There are also laws that view those under age 21 differently, like the legal drinking age or, more recently, the ability to buy tobacco products. Meanwhile, car rental rates are more expensive for those under 25 — the approximate age when the human brain is fully mature. And under the Affordable Care Act, young adults are also allowed to stay on their parents’ health insurance until 26.
But why not argue to expand Miller’s influence all the way to 25 or 26?
For McLane, the answer has to do in part with Wyoming, itself: The state likely isn’t ready to change its legal definitions of adulthood that much.
“I’m not super confident that the people of Wyoming — judges, the justices, even practitioners — are quite ready for that,” she said.
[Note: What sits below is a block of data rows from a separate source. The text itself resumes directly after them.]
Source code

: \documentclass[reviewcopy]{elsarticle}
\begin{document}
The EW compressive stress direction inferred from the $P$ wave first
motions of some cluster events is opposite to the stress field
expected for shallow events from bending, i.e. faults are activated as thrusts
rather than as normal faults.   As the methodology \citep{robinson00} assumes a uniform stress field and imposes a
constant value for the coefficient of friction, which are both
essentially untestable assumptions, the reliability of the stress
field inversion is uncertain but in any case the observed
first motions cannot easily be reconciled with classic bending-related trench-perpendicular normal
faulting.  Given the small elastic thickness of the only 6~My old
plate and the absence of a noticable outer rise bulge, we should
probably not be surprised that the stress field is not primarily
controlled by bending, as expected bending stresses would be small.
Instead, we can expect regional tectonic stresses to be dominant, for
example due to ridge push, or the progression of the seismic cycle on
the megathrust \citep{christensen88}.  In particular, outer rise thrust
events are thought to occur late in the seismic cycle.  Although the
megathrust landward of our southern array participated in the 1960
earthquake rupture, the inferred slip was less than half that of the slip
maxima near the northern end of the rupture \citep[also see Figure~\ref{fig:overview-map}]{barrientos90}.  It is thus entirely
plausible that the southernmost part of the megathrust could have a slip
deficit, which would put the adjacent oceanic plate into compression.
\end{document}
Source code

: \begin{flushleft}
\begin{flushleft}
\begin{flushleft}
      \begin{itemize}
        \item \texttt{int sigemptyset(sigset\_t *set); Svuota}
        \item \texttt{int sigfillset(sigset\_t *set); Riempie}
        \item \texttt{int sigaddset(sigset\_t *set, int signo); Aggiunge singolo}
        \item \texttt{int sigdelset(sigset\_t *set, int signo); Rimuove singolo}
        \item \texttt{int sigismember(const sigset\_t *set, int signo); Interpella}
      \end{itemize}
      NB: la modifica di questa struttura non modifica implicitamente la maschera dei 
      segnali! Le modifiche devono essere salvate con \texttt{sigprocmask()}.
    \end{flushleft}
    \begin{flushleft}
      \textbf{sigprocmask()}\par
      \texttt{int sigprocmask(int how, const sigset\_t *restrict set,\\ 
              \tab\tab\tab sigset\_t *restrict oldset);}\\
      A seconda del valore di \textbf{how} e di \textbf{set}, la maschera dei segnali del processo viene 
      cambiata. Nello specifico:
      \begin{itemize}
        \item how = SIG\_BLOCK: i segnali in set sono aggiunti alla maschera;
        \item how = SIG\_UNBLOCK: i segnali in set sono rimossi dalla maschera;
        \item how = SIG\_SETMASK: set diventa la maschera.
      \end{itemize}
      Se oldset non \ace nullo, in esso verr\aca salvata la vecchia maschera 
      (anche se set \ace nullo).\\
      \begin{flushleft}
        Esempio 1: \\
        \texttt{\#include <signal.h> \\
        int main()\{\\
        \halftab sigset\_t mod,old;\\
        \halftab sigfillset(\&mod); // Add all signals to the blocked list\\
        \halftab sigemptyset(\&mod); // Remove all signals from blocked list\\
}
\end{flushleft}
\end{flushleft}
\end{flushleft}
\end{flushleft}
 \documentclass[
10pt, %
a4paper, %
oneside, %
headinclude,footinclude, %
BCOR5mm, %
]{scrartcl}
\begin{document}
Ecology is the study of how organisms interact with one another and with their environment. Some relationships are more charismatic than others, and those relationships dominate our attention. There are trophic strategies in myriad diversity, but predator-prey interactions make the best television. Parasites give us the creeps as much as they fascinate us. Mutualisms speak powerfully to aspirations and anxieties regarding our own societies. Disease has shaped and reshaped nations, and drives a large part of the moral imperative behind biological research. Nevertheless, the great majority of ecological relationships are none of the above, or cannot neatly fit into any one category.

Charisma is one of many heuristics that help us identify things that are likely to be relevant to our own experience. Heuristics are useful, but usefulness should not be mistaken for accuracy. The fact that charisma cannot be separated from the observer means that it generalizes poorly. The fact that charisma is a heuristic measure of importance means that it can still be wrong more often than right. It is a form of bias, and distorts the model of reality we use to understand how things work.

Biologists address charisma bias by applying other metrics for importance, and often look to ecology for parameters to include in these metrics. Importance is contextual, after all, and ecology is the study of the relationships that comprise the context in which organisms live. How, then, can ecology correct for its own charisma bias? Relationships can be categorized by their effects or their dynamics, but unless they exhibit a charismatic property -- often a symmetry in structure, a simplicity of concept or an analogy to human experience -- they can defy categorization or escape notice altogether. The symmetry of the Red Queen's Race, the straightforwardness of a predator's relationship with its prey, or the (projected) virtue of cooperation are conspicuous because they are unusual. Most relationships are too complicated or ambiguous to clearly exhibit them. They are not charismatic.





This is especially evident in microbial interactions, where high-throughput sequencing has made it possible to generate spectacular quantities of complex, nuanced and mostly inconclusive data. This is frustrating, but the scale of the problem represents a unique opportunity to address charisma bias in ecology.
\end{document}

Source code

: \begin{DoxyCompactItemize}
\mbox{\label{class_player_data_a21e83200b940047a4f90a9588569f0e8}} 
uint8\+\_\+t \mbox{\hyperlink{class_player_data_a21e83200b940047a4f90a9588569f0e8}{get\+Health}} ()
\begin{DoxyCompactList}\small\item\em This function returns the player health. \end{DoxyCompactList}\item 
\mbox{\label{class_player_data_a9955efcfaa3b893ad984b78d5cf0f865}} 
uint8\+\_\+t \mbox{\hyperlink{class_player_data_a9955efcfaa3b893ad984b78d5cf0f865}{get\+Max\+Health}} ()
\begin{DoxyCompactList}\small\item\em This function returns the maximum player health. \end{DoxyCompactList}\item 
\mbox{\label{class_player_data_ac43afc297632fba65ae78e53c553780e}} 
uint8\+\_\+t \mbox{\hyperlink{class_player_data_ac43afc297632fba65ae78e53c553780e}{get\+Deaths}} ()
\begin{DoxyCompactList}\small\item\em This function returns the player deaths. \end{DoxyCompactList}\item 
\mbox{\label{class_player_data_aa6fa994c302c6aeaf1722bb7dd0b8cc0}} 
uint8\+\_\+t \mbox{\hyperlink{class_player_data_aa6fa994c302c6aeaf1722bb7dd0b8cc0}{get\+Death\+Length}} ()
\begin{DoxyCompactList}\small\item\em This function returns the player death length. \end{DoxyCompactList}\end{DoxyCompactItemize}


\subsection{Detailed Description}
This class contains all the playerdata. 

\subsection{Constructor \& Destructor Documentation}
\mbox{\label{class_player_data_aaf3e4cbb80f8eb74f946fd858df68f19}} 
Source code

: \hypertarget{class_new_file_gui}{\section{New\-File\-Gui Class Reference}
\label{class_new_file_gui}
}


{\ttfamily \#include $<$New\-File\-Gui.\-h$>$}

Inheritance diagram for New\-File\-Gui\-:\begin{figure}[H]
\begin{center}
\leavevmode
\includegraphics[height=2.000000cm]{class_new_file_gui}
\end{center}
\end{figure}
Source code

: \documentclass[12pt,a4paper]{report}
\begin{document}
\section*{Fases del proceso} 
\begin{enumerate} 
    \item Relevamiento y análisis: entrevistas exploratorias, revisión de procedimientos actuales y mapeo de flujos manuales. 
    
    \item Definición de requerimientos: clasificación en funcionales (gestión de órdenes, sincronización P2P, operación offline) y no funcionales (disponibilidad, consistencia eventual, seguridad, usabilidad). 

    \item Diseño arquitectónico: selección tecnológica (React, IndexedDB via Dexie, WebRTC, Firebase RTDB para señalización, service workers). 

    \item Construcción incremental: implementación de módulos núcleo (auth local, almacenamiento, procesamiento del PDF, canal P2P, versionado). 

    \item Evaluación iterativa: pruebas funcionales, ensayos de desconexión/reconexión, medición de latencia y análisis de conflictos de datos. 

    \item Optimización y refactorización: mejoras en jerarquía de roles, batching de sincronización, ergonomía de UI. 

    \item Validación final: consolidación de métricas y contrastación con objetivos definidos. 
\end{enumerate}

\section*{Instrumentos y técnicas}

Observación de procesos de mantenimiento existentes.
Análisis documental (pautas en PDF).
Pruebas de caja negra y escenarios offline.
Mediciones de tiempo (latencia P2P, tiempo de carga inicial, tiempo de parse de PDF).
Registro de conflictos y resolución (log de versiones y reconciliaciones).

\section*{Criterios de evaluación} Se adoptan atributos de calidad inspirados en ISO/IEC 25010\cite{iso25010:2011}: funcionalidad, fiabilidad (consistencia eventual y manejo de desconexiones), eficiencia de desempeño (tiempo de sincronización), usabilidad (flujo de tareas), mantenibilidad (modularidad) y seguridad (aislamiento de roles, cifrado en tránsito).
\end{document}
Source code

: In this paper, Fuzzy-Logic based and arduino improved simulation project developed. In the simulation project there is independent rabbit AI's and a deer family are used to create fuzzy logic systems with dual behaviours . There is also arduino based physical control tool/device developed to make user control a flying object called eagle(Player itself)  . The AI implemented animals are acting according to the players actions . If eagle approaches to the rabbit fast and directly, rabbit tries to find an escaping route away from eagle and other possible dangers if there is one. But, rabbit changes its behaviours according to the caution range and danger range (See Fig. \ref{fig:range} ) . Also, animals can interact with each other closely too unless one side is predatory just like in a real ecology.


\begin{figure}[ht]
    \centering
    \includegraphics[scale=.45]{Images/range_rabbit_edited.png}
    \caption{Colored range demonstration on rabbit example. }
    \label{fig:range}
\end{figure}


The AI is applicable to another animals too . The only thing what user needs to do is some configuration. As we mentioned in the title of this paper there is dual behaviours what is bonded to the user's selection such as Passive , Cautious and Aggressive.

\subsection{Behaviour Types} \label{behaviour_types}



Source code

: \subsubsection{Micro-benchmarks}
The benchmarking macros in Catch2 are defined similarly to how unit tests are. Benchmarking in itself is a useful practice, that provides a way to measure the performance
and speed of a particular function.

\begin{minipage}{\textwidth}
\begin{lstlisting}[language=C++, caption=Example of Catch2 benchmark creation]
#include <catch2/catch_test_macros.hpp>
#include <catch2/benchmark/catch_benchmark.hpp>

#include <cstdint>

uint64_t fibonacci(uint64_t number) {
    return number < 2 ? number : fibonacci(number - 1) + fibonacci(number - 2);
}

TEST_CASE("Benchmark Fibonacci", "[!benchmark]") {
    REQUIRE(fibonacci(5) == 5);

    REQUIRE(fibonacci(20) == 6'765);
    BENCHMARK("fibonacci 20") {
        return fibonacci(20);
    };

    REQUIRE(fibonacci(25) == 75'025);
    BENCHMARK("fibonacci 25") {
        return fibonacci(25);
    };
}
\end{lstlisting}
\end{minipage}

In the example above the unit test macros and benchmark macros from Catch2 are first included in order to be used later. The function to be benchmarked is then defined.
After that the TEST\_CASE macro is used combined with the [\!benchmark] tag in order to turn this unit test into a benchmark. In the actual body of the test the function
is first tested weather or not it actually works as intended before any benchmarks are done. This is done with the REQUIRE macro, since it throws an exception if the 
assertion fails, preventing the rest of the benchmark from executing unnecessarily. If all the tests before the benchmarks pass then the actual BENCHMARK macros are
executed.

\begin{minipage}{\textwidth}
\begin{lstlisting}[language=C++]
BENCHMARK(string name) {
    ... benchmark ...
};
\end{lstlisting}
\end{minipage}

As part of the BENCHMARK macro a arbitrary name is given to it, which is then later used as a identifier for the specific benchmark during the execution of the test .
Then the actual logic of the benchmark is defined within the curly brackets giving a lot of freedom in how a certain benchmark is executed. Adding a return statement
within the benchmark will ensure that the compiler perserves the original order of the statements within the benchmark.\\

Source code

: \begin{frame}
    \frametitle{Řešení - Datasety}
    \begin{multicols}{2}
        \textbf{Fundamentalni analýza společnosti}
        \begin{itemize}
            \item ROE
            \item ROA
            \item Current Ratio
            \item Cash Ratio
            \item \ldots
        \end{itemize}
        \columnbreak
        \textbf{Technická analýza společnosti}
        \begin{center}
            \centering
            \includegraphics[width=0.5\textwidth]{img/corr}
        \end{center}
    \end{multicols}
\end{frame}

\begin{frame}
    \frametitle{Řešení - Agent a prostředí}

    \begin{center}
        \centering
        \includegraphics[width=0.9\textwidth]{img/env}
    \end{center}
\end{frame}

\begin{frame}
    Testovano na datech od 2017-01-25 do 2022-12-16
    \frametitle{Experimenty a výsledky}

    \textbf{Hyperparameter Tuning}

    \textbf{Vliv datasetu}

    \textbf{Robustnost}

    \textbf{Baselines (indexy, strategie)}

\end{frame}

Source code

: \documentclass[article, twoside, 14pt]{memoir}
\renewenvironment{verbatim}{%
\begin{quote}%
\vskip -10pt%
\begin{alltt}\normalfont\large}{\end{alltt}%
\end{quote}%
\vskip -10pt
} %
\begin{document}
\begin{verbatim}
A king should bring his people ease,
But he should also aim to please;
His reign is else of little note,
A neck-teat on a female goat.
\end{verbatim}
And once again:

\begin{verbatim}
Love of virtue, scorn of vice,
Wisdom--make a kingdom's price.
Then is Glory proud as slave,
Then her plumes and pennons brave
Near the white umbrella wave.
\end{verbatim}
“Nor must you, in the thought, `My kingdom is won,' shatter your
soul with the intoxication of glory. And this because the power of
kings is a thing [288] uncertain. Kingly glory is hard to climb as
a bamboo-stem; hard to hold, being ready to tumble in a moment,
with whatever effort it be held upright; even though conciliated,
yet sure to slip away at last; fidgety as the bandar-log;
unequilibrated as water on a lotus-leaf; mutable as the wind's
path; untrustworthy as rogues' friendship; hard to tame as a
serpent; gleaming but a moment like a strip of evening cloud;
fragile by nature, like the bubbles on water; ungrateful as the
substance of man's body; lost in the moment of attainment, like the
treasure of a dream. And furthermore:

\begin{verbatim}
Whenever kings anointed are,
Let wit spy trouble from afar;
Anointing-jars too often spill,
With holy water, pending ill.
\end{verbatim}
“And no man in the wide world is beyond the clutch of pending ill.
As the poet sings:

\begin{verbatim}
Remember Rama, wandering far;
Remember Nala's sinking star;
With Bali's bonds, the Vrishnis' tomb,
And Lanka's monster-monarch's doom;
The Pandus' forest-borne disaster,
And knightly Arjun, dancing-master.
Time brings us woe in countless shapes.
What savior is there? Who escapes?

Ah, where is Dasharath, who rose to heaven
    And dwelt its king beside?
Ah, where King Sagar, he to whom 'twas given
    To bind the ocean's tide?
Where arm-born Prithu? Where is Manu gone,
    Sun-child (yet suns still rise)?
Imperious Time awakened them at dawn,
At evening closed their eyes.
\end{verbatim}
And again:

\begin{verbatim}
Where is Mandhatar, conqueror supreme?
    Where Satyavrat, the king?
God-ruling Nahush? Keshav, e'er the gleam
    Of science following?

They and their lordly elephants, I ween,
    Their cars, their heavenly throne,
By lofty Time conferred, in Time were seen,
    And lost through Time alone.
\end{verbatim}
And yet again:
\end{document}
The filing notes that 21 was the age of adulthood for hundreds of years under English common law, later adopted by a fledgling United States. But in 1942, Congress lowered the conscription age to 18. And in 1971, the age likewise fell to allow 18-year-olds to vote.
But, as the New York Law Review article found, the judiciary in some states has simply felt it wasn’t that branch of government’s job to correct such sentences whether they’re unconstitutional or not.
Today’s landscape
While many of these challenges to extend Miller have failed — including a few previous cases in Wyoming — there have been some key wins.
Washington allowed Miller protections for those up to age 21 there in the case State v. Monschke. However, there have been some more recent state cases to put that into question.
“Washington has been a total telenovela,” Tabashneck said.
But while Washington’s decision appears to be on less solid ground, Massachusetts has made what is arguably the most supportive backing to expand Miller, citing neuroscience. There, it is now illegal to sentence someone younger than 21 to life in prison without a possibility for parole.
However, in the Wyoming case, plaintiffs are simply arguing for the potential to reduce a life sentence based on someone’s age being under 21.
Still, many arguments are falling flat across the U.S. But even if Wyoming doesn’t accept this argument today, Tabashneck cautions that there has been a slow shift in favor of accepting neuroscience regarding young adults.
“If Wyoming says that this is not consistent with constitutional law, that doesn’t mean that five years from now, they might make a different decision,” Tabashneck said. “The science is extremely strong.”
What’s next?
A judge in Campbell County will consider this case first, then it may work its way up to the state Supreme Court.
Either way, if Hicks and his attorneys win, they want him to get a new hearing that could affect his three concurrent life sentences.
Alongside Hicks, about 2% of the Wyoming Department of Corrections prison population — or 47 people — were incarcerated on life sentences when they were between 14 and 21 years old. Some in that group may have already been released, paroled or died, however.
If this legal challenge fails, McLane said efforts will likely turn to the Legislature, where lawmakers could change the laws themselves. Wyoming is one of only 12 states that mandate life sentences without parole, according to the filing.
“If we’re not successful, that’s definitely another route I’m looking at,” McLane said. “It’s definitely a sort of one-two punch. I just don’t I hope I don’t have to take a second swing.”